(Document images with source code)
[Start of section]
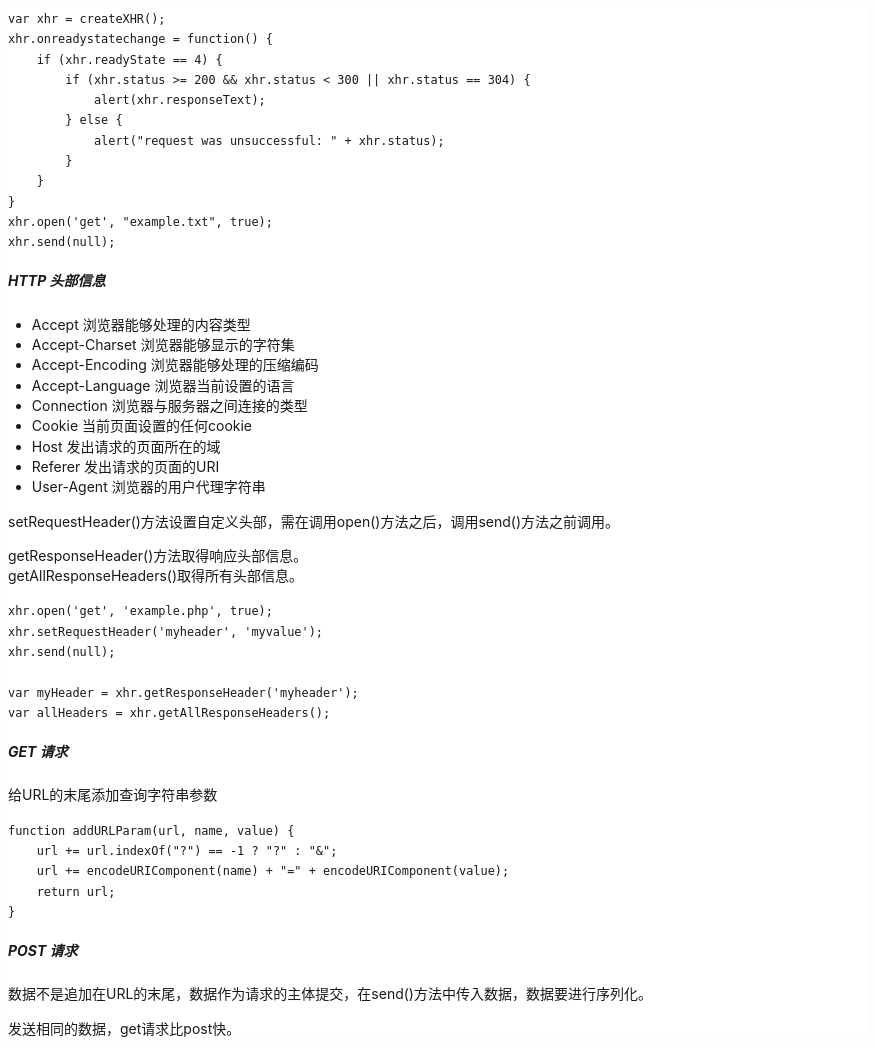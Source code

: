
 ```
var xhr = createXHR();
xhr.onreadystatechange = function() {
    if (xhr.readyState == 4) {
        if (xhr.status >= 200 && xhr.status < 300 || xhr.status == 304) {
            alert(xhr.responseText);
        } else {
            alert("request was unsuccessful: " + xhr.status);
        }
    }
}
xhr.open('get', "example.txt", true);
xhr.send(null);
```

##### HTTP 头部信息
- Accept 浏览器能够处理的内容类型
- Accept-Charset 浏览器能够显示的字符集
- Accept-Encoding 浏览器能够处理的压缩编码
- Accept-Language 浏览器当前设置的语言
- Connection 浏览器与服务器之间连接的类型
- Cookie 当前页面设置的任何cookie
- Host 发出请求的页面所在的域
- Referer 发出请求的页面的URI
- User-Agent 浏览器的用户代理字符串

setRequestHeader()方法设置自定义头部，需在调用open()方法之后，调用send()方法之前调用。

getResponseHeader()方法取得响应头部信息。  
getAllResponseHeaders()取得所有头部信息。

```
xhr.open('get', 'example.php', true);
xhr.setRequestHeader('myheader', 'myvalue');
xhr.send(null);

var myHeader = xhr.getResponseHeader('myheader');
var allHeaders = xhr.getAllResponseHeaders();
```

##### GET 请求
给URL的末尾添加查询字符串参数

```
function addURLParam(url, name, value) {
    url += url.indexOf("?") == -1 ? "?" : "&";
    url += encodeURIComponent(name) + "=" + encodeURIComponent(value);
    return url;
}
```

##### POST 请求
数据不是追加在URL的末尾，数据作为请求的主体提交，在send()方法中传入数据，数据要进行序列化。

发送相同的数据，get请求比post快。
[End of section]
- **What you have to do**:
Search the entries for the word "setRequestHeader" and report how many lines contain it, as a bare number.

- **Expected answer**:
2